- The poster for UFC on Fox: Machida vs. Rockhold
- Promotion: Ultimate Fighting Championship
- Date: April 18, 2015
- Venue: Prudential Center
- City: Newark, New Jersey
- Attendance: 13,306
- Total gate: $1,200,000

Event chronology
| UFC Fight Night: Gonzaga vs. Cro Cop 2 | UFC on Fox: Machida vs. Rockhold | UFC 186: Johnson vs. Horiguchi |

= UFC on Fox: Machida vs. Rockhold =

UFC mixed martial arts event in 2015

UFC on Fox: Machida vs. Rockhold (also known as UFC on Fox 15) was a mixed martial arts event held on April 18, 2015, at the Prudential Center in Newark, New Jersey.

==Background==
The event was the sixth event that the UFC has hosted in Newark, New Jersey and was headlined by a middleweight bout between former UFC Light Heavyweight champion Lyoto Machida and former Strikeforce Middleweight champion Luke Rockhold.

Manvel Gamburyan was expected to face Aljamain Sterling at the event. However, on February 3, Gamburyan pulled out of the bout citing injury and was replaced by Takeya Mizugaki.

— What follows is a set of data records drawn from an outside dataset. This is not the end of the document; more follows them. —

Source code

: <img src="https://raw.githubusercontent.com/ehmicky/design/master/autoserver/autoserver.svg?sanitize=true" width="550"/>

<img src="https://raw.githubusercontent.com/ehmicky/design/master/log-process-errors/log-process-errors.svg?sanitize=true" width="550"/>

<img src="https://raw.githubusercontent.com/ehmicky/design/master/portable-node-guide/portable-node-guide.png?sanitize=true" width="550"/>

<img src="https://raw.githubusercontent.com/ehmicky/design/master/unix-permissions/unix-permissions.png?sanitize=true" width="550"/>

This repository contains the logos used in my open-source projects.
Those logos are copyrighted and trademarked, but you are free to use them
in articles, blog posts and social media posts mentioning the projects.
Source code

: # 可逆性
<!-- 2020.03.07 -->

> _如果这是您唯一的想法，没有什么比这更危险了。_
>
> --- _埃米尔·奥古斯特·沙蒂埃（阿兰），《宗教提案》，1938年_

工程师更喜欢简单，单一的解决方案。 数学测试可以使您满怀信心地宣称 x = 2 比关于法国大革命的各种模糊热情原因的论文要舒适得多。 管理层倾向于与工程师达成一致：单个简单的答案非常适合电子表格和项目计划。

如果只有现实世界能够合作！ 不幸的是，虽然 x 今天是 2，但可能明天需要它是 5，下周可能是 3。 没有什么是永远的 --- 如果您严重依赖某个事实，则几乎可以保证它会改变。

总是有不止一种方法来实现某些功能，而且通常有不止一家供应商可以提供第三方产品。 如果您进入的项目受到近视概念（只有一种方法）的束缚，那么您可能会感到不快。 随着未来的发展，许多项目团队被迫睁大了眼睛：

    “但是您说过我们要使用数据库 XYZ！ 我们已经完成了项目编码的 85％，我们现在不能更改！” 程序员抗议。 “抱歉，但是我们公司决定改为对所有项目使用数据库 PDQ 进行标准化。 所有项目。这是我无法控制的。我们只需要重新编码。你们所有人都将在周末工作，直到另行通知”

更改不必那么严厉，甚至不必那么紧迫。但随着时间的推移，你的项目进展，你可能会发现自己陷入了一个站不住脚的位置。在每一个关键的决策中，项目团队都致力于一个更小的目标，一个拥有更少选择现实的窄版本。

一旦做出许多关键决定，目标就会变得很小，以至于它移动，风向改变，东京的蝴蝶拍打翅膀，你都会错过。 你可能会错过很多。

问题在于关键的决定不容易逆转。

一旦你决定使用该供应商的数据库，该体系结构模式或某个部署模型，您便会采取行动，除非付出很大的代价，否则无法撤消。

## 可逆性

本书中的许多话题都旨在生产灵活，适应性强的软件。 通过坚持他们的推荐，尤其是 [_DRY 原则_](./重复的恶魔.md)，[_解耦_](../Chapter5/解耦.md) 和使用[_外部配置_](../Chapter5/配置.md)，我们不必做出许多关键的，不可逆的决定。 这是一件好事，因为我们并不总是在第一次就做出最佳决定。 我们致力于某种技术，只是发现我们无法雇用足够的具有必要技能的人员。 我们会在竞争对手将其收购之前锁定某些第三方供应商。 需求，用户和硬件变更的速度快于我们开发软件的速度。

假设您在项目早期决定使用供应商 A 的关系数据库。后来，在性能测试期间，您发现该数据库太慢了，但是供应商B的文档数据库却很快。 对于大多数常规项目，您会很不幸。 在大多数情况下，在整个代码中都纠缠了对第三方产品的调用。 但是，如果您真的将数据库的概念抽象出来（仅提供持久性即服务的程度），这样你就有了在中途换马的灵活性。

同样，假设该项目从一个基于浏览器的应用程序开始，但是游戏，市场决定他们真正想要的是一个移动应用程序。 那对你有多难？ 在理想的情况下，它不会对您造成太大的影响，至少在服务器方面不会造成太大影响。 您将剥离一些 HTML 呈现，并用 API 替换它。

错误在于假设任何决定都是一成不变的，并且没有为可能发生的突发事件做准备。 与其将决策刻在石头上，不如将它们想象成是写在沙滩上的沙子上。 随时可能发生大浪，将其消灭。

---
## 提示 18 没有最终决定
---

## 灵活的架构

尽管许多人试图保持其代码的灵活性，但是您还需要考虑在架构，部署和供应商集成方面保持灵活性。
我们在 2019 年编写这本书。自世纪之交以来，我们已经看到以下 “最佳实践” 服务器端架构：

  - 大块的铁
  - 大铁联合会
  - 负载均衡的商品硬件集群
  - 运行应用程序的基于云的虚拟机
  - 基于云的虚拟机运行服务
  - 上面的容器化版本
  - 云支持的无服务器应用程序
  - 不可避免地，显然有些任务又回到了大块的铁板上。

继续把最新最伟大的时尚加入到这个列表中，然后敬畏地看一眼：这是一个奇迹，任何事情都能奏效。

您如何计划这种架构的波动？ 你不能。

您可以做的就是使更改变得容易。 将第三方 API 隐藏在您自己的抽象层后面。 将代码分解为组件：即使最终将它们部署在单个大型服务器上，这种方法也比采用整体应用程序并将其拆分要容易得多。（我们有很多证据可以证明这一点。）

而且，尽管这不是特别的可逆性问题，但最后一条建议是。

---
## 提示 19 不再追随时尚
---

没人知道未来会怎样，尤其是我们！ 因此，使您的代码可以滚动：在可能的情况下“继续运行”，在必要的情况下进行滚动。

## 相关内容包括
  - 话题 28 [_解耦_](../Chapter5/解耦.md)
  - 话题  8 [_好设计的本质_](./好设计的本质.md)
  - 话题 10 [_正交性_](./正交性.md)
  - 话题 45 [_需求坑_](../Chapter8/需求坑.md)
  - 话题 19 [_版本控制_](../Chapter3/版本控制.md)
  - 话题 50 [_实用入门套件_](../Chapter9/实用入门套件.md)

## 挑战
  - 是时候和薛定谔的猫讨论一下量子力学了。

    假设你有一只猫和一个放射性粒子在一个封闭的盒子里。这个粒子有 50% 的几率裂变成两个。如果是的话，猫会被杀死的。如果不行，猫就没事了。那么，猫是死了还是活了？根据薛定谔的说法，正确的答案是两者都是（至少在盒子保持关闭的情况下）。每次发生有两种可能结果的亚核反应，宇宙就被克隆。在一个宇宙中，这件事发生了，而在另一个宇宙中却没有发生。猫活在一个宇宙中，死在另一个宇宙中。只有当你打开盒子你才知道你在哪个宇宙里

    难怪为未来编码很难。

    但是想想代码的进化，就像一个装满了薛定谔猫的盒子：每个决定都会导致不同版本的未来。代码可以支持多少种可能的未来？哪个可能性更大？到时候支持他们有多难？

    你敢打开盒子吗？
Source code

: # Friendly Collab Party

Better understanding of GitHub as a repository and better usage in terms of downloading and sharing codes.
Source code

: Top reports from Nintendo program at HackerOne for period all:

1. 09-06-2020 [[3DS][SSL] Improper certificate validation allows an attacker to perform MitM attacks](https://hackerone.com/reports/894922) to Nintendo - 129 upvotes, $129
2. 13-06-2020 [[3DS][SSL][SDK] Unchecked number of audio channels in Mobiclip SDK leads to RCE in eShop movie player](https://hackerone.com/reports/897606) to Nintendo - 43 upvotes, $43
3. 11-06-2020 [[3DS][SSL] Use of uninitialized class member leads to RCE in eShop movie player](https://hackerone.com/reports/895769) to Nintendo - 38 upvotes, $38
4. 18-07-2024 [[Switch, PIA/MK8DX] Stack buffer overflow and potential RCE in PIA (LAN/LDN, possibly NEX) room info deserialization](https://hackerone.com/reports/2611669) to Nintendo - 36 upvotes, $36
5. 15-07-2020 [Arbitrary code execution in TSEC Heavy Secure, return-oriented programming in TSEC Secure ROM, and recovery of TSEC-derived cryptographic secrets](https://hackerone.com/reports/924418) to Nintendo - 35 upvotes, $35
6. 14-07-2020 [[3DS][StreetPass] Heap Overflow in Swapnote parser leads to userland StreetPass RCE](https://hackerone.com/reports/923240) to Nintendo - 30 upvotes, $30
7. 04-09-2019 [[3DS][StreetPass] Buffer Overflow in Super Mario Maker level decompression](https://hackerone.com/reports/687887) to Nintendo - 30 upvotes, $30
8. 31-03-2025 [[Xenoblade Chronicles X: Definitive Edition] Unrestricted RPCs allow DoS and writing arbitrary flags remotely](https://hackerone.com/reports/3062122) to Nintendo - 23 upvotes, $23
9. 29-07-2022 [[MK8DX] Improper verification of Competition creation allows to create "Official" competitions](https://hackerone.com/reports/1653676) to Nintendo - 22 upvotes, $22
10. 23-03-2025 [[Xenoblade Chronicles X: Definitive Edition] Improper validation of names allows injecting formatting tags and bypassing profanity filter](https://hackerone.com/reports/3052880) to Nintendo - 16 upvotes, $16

A middleweight bout between Ronaldo Souza and Yoel Romero was originally booked for UFC 184. However, the bout was cancelled due to Souza being struck with pneumonia. The fight was later rescheduled for this event. However, on April 10, Romero pulled out of the bout due to a ligament and meniscus tear in his knee. On the next day, Chris Camozzi was announced as his replacement. The fight was a rematch as Souza defeated Camozzi by technical submission (arm-triangle choke) at UFC on FX: Belfort vs. Rockhold.

A featherweight bout between Diego Brandão and Jimy Hettes was originally booked for UFC 183. However, the bout was canceled right before the event started, as Hettes passed out backstage. The fight was later rescheduled for this event.

George Sullivan was expected to face Kenny Robertson at the event. However, Robertson pulled out of the bout citing injury and was replaced by Tim Means.

Nick Catone was expected to face Vitor Miranda at the event. However, Catone abruptly announced his retirement on March 25, citing a litany of injuries and a history of chronic back pain. With a rib injury, Miranda was also pulled from the card.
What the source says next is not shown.